Academy changes selection process for international feature film Oscar due to pandemic

The Academy concluded that the international appeals executive committee’s deliberations on which three titles to add to the preliminary committee’s seven selections before announcing the shortlist could not be conducted safely online.

Due to concerns over the ability to protect the security of the process by which the Oscar list of best international film finalists is determined, given the pandemic that forces deliberations to take place online, the board of governors of the Academy of Motion Picture Arts and Sciences has decided change that process just for this year.

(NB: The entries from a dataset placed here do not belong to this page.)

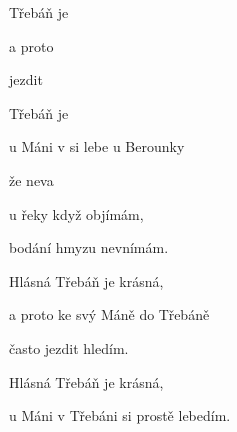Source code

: 
\zr
{} Třebáň je 

a proto  

 jezdit 

 Třebáň je 

u Máni v  si  lebe
\kr
\zs
{} u Berounky 

 že   neva

 u řeky když  objímám,

 bodání hmyzu  nevnímám.  \ks

\zr
Hlásná Třebáň je krásná,

a proto ke svý Máně do Třebáně 

často jezdit hledím. 

Hlásná Třebáň je krásná, 

u Máni v Třebáni si prostě lebedím.
\kr
\kp



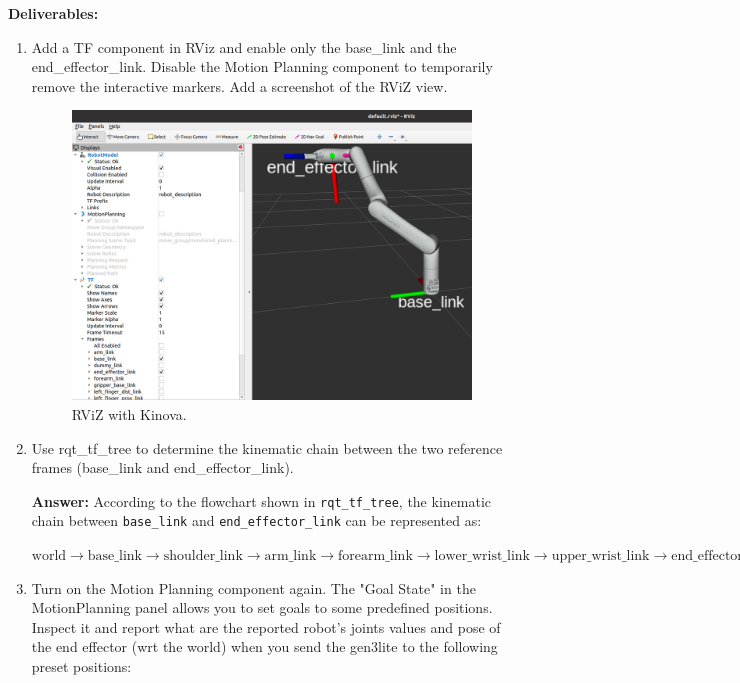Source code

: \documentclass[12pt]{article}
\begin{document}
\textbf{Deliverables:}
\begin{enumerate}
    \item Add a TF component in RViz and enable only the base\_link and the end\_effector\_link. Disable the Motion Planning component to temporarily remove the interactive markers. Add a screenshot of the RViZ view.
    
    \begin{figure}[h]
        \centering\includegraphics[width=13cm]{images/kinova_rviz.png}\vspace{-4pt}
        \caption{RViZ with Kinova.}\label{fig:kinova_rviz}
        \end{figure}

    \item Use rqt\_tf\_tree to determine the kinematic chain between the two reference frames (base\_link and end\_effector\_link).
    
    \textbf{Answer: }According to the flowchart shown in \texttt{rqt_tf_tree}, the kinematic chain between \texttt{base_link} and \texttt{end_effector_link} can be represented as:

    \textit{$\text{world} \rightarrow \text{base\_link} \rightarrow \text{shoulder\_link} \rightarrow \text{arm\_link} \rightarrow \text{forearm\_link} \rightarrow \text{lower\_wrist\_link} \rightarrow \text{upper\_wrist\_link} \rightarrow \text{end\_effector\_link} \rightarrow \text{dummy\_link}$}
    
    \item Turn on the Motion Planning component again. The "Goal State" in the MotionPlanning panel allows you to set goals to some predefined positions. Inspect it and report what are the reported robot’s joints values and pose of the end effector (wrt the world) when you send the gen3lite to the following preset positions:\\
    

\end{enumerate}
\end{document}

In previous years, the international preliminary feature film committee – a group of volunteers from all branches of the Academy who show films sent from around the world at the Academy’s headquarters in Beverly Hills or at the Linwood Dunn Theater in Hollywood – chooses seven of the 10 films that end up appearing on the shortlist. These selections are then confidentially shared by the accounting firm PwC with the international executive committee, which, in turn, adds three other titles to the seven, producing a list of 10. The public is never informed what the committee’s seven choices are and which three are “saved”, so as not to influence the subsequent selection of the five nominees and eventual winner.

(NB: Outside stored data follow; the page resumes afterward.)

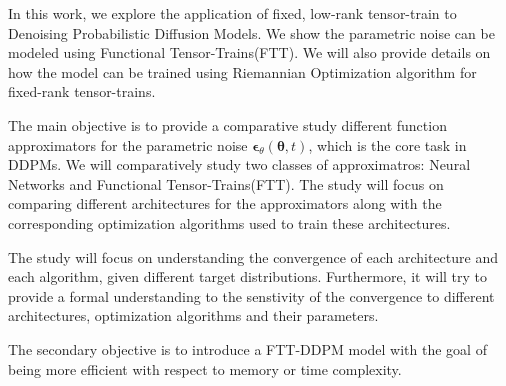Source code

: \documentclass[11pt]{article}
\begin{document}
    In this work, we explore the application of fixed, low-rank tensor-train to Denoising Probabilistic Diffusion Models.
    We show the parametric noise can be modeled using Functional Tensor-Trains(FTT).
    We will also provide details on how the model can be trained using Riemannian Optimization algorithm for fixed-rank
    tensor-trains.\par
    The main objective is to provide a comparative study different function approximators for the
    parametric noise $\bm{\epsilon}_{\theta}(\bm{\theta},t)$, which is the core task in DDPMs.
    We will comparatively study two classes of approximatros: Neural Networks and Functional Tensor-Trains(FTT).
    The study will focus on comparing different architectures for the approximators along with the corresponding
    optimization algorithms used to train these architectures.\par

    The study will focus on understanding the convergence of each architecture and each algorithm, given different
    target distributions.
    Furthermore, it will try to provide a formal understanding to the senstivity of the convergence
    to different architectures, optimization algorithms and their parameters.

    The secondary objective is to introduce a FTT-DDPM model with the goal of being more efficient with respect to
    memory or time complexity.
\end{document}

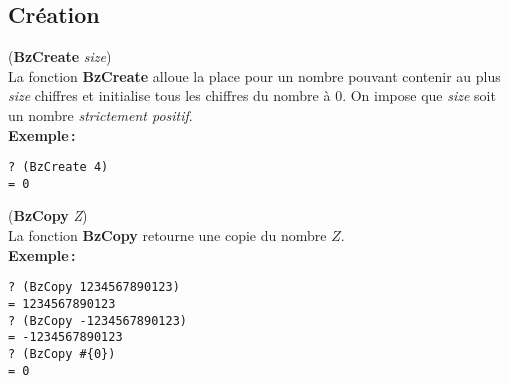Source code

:\subsection{Cr\'eation}
({\bf BzCreate} {\em size})
\\[12pt]
La fonction {\bf BzCreate} alloue la place pour un nombre pouvant contenir
au plus {\em size} chiffres et initialise tous les chiffres du nombre \`a 0.
On impose que {\em size} soit un nombre {\em strictement positif}.
\\[18pt]
{\bf Exemple\,:}
\begin{verbatim}
? (BzCreate 4)
= 0
\end{verbatim}
\vspace*{24pt}
({\bf BzCopy} {\em Z})
\\[12pt]
La fonction {\bf BzCopy} retourne une copie du nombre $Z$.
\\[18pt]
{\bf Exemple\,:}
\begin{verbatim}
? (BzCopy 1234567890123)
= 1234567890123
? (BzCopy -1234567890123)
= -1234567890123
? (BzCopy #{0})
= 0
\end{verbatim}
\vspace*{15pt}

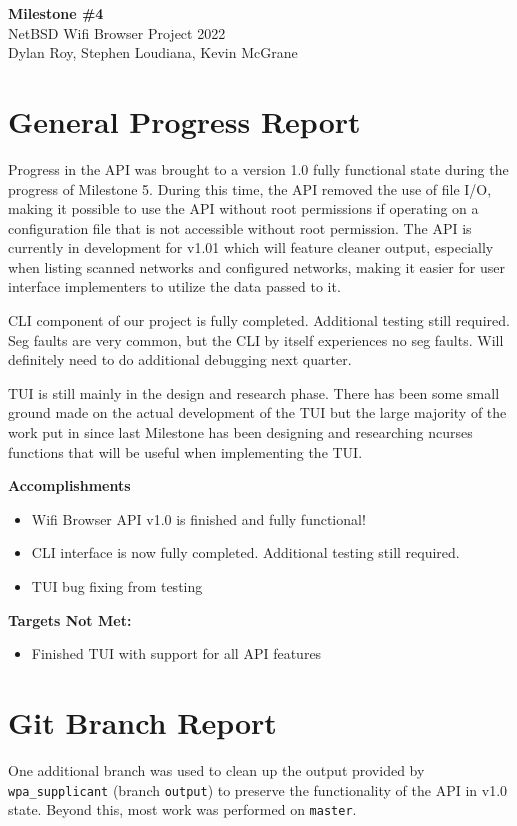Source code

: \documentclass[11pt]{article}
\begin{document}
\begin{center}
  \textbf{\Large Milestone \#4}\\\large NetBSD Wifi Browser Project 2022\\
  Dylan Roy, Stephen Loudiana, Kevin McGrane
\end{center}


\section{General Progress Report}
Progress in the API was brought to a version 1.0 fully functional state during
the progress of Milestone 5. During this time, the API removed the use of file
I/O, making it possible to use the API without root permissions if operating on
a configuration file that is not accessible without root permission. The API is
currently in development for v1.01 which will feature cleaner output, especially
when listing scanned networks and configured networks, making it easier for user
interface implementers to utilize the data passed to it.

CLI component of our project is fully completed. Additional testing still 
required. Seg faults are very common, but the CLI by itself experiences no seg 
faults. Will definitely need to do additional debugging next quarter.

TUI is still mainly in the design and research phase. There has been some small
ground made on the actual development of the TUI but the large majority of the
work put in since last Milestone has been designing and researching ncurses functions 
that will be useful when implementing the TUI.

\textbf{Accomplishments}
\begin{itemize}
  \item Wifi Browser API v1.0 is finished and fully functional!
  \item CLI interface is now fully completed. Additional testing still required. 
  \item TUI bug fixing from testing
\end{itemize}

\textbf{Targets Not Met:}
\begin{itemize}
  \item Finished TUI with support for all API features
\end{itemize}


\section{Git Branch Report}
One additional branch was used to clean up the output provided by \texttt{wpa\_supplicant}
(branch \texttt{output}) to preserve the functionality of the API in v1.0 state.
Beyond this, most work was performed on \texttt{master}.
\end{document}
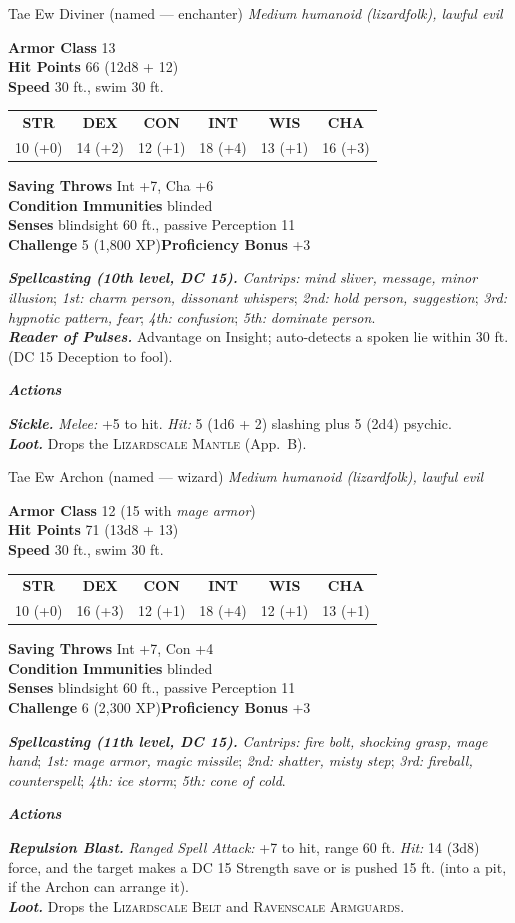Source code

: \documentclass[10pt,twoside]{article}
\newcommand{\abilities}[6]{%
\begin{center}\small
\setlength{\tabcolsep}{6pt}\renewcommand{\arraystretch}{1.05}
\begin{tabular}{cccccc}
\textbf{STR}&\textbf{DEX}&\textbf{CON}&\textbf{INT}&\textbf{WIS}&\textbf{CHA}\\[1pt]
#1&#2&#3&#4&#5&#6\\
\end{tabular}\end{center}}
\newcommand{\sbrule}{\par\vspace{2pt}\noindent{\color{bloodred}\rule{\linewidth}{1.1pt}}\par\vspace{2pt}}
\newcommand{\eqname}[1]{\textsc{#1}}
\begin{document}
\begin{statblock}{Tae Ew Diviner \textnormal{(named --- enchanter)}}
\textit{Medium humanoid (lizardfolk), lawful evil}\sbrule
\textbf{Armor Class} 13\\
\textbf{Hit Points} 66 (12d8 + 12)\\
\textbf{Speed} 30 ft., swim 30 ft.\sbrule
\abilities{10 (+0)}{14 (+2)}{12 (+1)}{18 (+4)}{13 (+1)}{16 (+3)}
\sbrule
\textbf{Saving Throws} Int +7, Cha +6\\
\textbf{Condition Immunities} blinded\\
\textbf{Senses} blindsight 60 ft., passive Perception 11\\
\textbf{Challenge} 5 (1,800 XP)\hfill\textbf{Proficiency Bonus} +3\sbrule
\textbf{\textit{Spellcasting (10th level, DC 15).}} \emph{Cantrips:} \textit{mind
sliver, message, minor illusion}; \emph{1st:} \textit{charm person, dissonant
whispers}; \emph{2nd:} \textit{hold person, suggestion}; \emph{3rd:} \textit{hypnotic
pattern, fear}; \emph{4th:} \textit{confusion}; \emph{5th:} \textit{dominate person}.\\
\textbf{\textit{Reader of Pulses.}} Advantage on Insight; auto-detects a spoken lie
within 30 ft. (DC 15 Deception to fool).\sbrule
\textit{\textbf{Actions}}\par
\textbf{\textit{Sickle.}} \textit{Melee:} +5 to hit. \textit{Hit:} 5 (1d6 + 2)
slashing plus 5 (2d4) psychic.\\
\textbf{\textit{Loot.}} Drops the \eqname{Lizardscale Mantle} (App.\ B).
\end{statblock}

\begin{statblock}{Tae Ew Archon \textnormal{(named --- wizard)}}
\textit{Medium humanoid (lizardfolk), lawful evil}\sbrule
\textbf{Armor Class} 12 (15 with \textit{mage armor})\\
\textbf{Hit Points} 71 (13d8 + 13)\\
\textbf{Speed} 30 ft., swim 30 ft.\sbrule
\abilities{10 (+0)}{16 (+3)}{12 (+1)}{18 (+4)}{12 (+1)}{13 (+1)}
\sbrule
\textbf{Saving Throws} Int +7, Con +4\\
\textbf{Condition Immunities} blinded\\
\textbf{Senses} blindsight 60 ft., passive Perception 11\\
\textbf{Challenge} 6 (2,300 XP)\hfill\textbf{Proficiency Bonus} +3\sbrule
\textbf{\textit{Spellcasting (11th level, DC 15).}} \emph{Cantrips:} \textit{fire
bolt, shocking grasp, mage hand}; \emph{1st:} \textit{mage armor, magic missile};
\emph{2nd:} \textit{shatter, misty step}; \emph{3rd:} \textit{fireball, counterspell};
\emph{4th:} \textit{ice storm}; \emph{5th:} \textit{cone of cold}.\sbrule
\textit{\textbf{Actions}}\par
\textbf{\textit{Repulsion Blast.}} \textit{Ranged Spell Attack:} +7 to hit, range 60
ft. \textit{Hit:} 14 (3d8) force, and the target makes a DC 15 Strength save or is
pushed 15 ft. (into a pit, if the Archon can arrange it).\\
\textbf{\textit{Loot.}} Drops the \eqname{Lizardscale Belt} and \eqname{Ravenscale
Armguards}.
\end{statblock}
\end{document}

This year, however, the process will be different. The Academy decided several months ago to invite all of its Academy members – not just those based in the Los Angeles area near the Academy’s exhibition venues – to ponder during the first phase of the selection process, if they wish, since the pandemic forced all exhibitions to take place through the Academy’s online streaming service.

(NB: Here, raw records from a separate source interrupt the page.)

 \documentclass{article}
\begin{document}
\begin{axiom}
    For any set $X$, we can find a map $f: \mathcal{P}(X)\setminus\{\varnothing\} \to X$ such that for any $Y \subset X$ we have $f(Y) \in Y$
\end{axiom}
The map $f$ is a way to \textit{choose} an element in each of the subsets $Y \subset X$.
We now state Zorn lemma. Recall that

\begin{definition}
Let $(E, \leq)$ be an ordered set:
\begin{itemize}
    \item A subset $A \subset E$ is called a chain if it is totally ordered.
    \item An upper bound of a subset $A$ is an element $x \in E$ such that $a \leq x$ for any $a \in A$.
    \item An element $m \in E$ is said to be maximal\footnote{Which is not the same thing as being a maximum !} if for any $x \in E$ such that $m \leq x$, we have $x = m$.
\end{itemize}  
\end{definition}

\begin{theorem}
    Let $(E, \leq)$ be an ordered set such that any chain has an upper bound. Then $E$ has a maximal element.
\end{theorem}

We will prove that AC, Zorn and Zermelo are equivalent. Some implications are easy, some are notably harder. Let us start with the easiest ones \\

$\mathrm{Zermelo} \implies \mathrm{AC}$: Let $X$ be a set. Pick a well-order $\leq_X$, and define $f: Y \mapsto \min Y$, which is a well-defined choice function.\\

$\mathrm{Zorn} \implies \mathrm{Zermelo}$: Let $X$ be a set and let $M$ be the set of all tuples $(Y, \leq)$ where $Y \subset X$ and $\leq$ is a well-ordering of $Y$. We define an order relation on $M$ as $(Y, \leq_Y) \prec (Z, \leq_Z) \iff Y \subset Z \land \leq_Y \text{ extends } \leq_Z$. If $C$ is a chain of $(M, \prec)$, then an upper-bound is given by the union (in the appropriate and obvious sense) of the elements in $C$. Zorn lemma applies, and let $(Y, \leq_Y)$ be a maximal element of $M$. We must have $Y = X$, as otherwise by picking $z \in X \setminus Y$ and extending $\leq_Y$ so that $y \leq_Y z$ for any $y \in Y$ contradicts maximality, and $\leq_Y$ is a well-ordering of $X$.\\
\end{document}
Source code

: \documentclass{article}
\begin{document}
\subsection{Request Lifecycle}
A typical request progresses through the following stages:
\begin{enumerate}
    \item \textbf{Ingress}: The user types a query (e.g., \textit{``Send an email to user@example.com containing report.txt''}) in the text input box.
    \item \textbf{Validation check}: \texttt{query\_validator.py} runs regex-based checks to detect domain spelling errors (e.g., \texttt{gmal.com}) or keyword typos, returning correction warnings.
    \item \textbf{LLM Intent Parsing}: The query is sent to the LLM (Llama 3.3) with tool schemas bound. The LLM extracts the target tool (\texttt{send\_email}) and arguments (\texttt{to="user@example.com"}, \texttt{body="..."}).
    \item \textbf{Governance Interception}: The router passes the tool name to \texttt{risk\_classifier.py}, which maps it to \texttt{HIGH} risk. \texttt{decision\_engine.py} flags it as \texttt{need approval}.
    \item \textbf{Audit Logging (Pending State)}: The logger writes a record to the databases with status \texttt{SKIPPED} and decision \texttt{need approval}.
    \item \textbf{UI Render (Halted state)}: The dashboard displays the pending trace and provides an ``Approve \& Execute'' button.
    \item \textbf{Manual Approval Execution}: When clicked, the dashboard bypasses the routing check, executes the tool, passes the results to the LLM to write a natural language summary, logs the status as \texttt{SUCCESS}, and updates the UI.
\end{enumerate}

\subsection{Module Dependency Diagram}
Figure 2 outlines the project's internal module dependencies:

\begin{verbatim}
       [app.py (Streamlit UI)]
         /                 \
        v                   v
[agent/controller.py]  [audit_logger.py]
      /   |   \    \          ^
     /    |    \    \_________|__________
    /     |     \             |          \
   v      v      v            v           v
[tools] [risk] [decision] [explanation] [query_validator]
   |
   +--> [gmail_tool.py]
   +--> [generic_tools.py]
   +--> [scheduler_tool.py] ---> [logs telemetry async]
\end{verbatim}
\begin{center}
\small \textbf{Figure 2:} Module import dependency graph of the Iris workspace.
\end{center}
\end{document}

More recently, The Hollywood Reporter learned, the Academy concluded that conducting the executive committee’s online deliberations through Zoom or a similar platform would leave them vulnerable to leaks or hacks, and decided not to take that risk.

Consequently, this year’s list of finalists will be determined exclusively by the preliminary committee. In addition, in a decision not related to the pandemic, the restricted list will be expanded from 10 to 15 vacancies.

The latter decision may reflect more on the tension felt by some members of the preliminary committee – and shared with The Hollywood Reporter – about having to sift through a record of 93 presentations in less than a month.

Only in early January did the preliminary committee receive its “assignments”. (Committee members are divided into screening groups and asked to make sure they watched a specific group of films submitted, this year totaling 12, after which they can vote to select those or any others.

The counterargument is that they can watch these films at any time before the voting on the shortlist ends on February 5 (it opens on February 1), contrary to the normal process of having to move to the headquarters of Academy at a specific time, at some point over a period of approximately two months, to see your designated films or any others.

The Oscar list for best international feature, and all other lists, will be published on February 9th.